Appellant sued below to recover from appellee damages for injuries sustained when the car in which he was riding ran into appellee’s train at a crossing in Arkansas City, Kansas. There were two jury trials. In the first, the jury rendered a verdict against appellee, awarding appellant $47,224.70. The court then denied appellee’s motion for a directed verdict but granted its motion for a new trial on the ground that the court had misinstructed the jury on what it could consider in deciding whether or not the crossing was “unusually dangerous.” In the second trial the jury found for appellee. Appellant contends: (1) That it was error for the court to grant a new trial and (2) that the jury was coerced by the court into arriving at a verdict in the second trial.

The accident occurred at about 11:80 p. m. on June 8, 1963, at the point in Arkansas City where “D” Street crosses the Midland Valley Railroad tracks.
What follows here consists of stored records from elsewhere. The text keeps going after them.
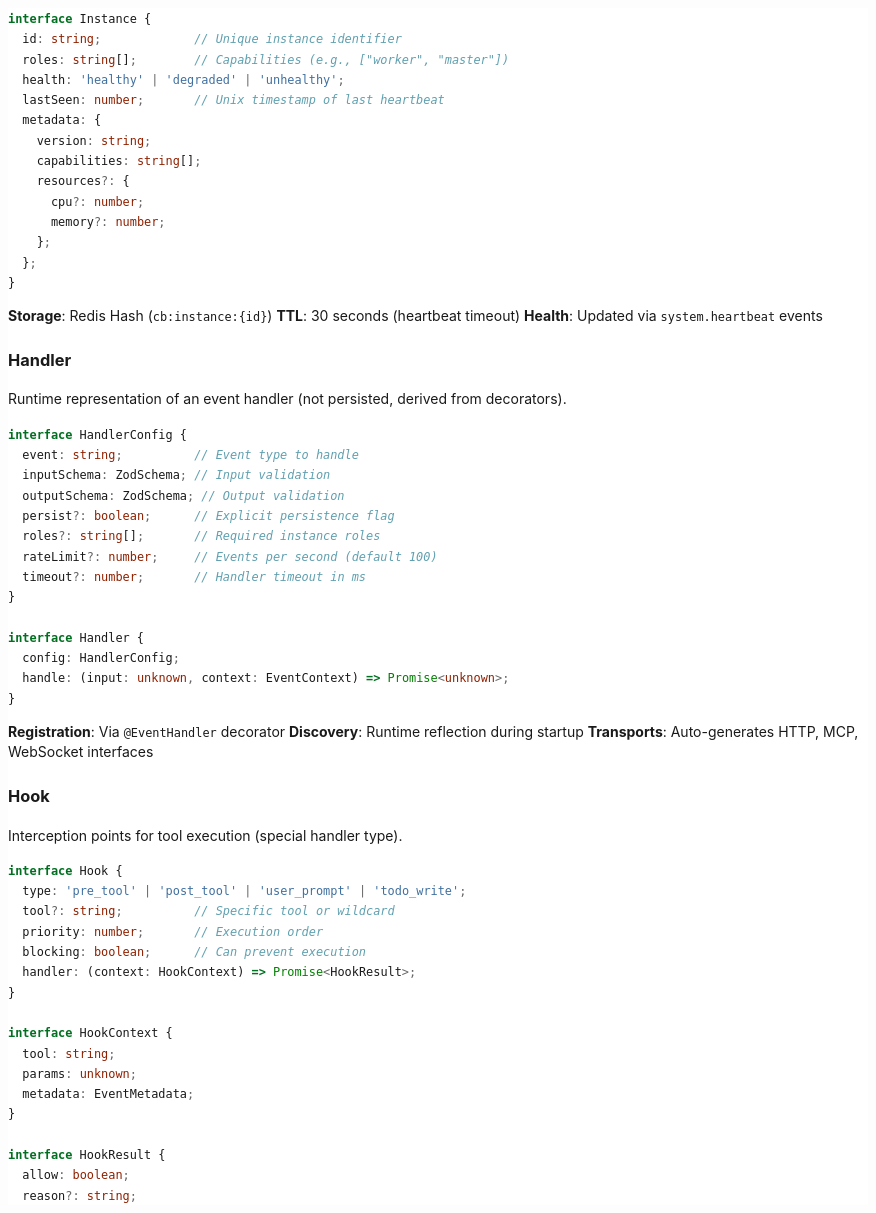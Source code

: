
```typescript
interface Instance {
  id: string;             // Unique instance identifier
  roles: string[];        // Capabilities (e.g., ["worker", "master"])
  health: 'healthy' | 'degraded' | 'unhealthy';
  lastSeen: number;       // Unix timestamp of last heartbeat
  metadata: {
    version: string;
    capabilities: string[];
    resources?: {
      cpu?: number;
      memory?: number;
    };
  };
}
```

**Storage**: Redis Hash (`cb:instance:{id}`)
**TTL**: 30 seconds (heartbeat timeout)
**Health**: Updated via `system.heartbeat` events

### Handler
Runtime representation of an event handler (not persisted, derived from decorators).

```typescript
interface HandlerConfig {
  event: string;          // Event type to handle
  inputSchema: ZodSchema; // Input validation
  outputSchema: ZodSchema; // Output validation
  persist?: boolean;      // Explicit persistence flag
  roles?: string[];       // Required instance roles
  rateLimit?: number;     // Events per second (default 100)
  timeout?: number;       // Handler timeout in ms
}

interface Handler {
  config: HandlerConfig;
  handle: (input: unknown, context: EventContext) => Promise<unknown>;
}
```

**Registration**: Via `@EventHandler` decorator
**Discovery**: Runtime reflection during startup
**Transports**: Auto-generates HTTP, MCP, WebSocket interfaces

### Hook
Interception points for tool execution (special handler type).

```typescript
interface Hook {
  type: 'pre_tool' | 'post_tool' | 'user_prompt' | 'todo_write';
  tool?: string;          // Specific tool or wildcard
  priority: number;       // Execution order
  blocking: boolean;      // Can prevent execution
  handler: (context: HookContext) => Promise<HookResult>;
}

interface HookContext {
  tool: string;
  params: unknown;
  metadata: EventMetadata;
}

interface HookResult {
  allow: boolean;
  reason?: string;
```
Appellant, a three-year old boy, was riding in the back seat of a car driven by his mother and going south down “D” Street when it ran into appellee’s train. “D” Street is a north-south street and the Midland Valley tracks run in a east-west direction at the crossing. The evidence indicated that at the time of the accident, appellee’s engine, moving backwards, was slowly (from 1 to 4 miles an hour) pushing a box car westward across “D” Street.

A pertinent fact here is the location of a city street light on “D” Street 132 feet north of the railroad tracks where the collision occurred. There are six sets of tracks at this crossing and the area is flat. A small canal bridge is located between the first two and the last four sets of tracks approaching from the north. There is another street light located south of the tracks on “D” Street. As approached from the north the train was on the third of the six sets of tracks, which is 35 feet south of the canal bridge. To the northeast of the crossing is one Santa Fe rail yard and to the southeast another. These yards are connected by tracks which run parallel to “D” Street 280 feet east of it. There are numerous tracks at each of the Santa Fe yards and the evidence established that there is a great deal of railroad activity in the whole area and that whistles had been blowing and bells ringing all evening June 8, although appellant’s mother gave no testimony that she was distracted by the noise.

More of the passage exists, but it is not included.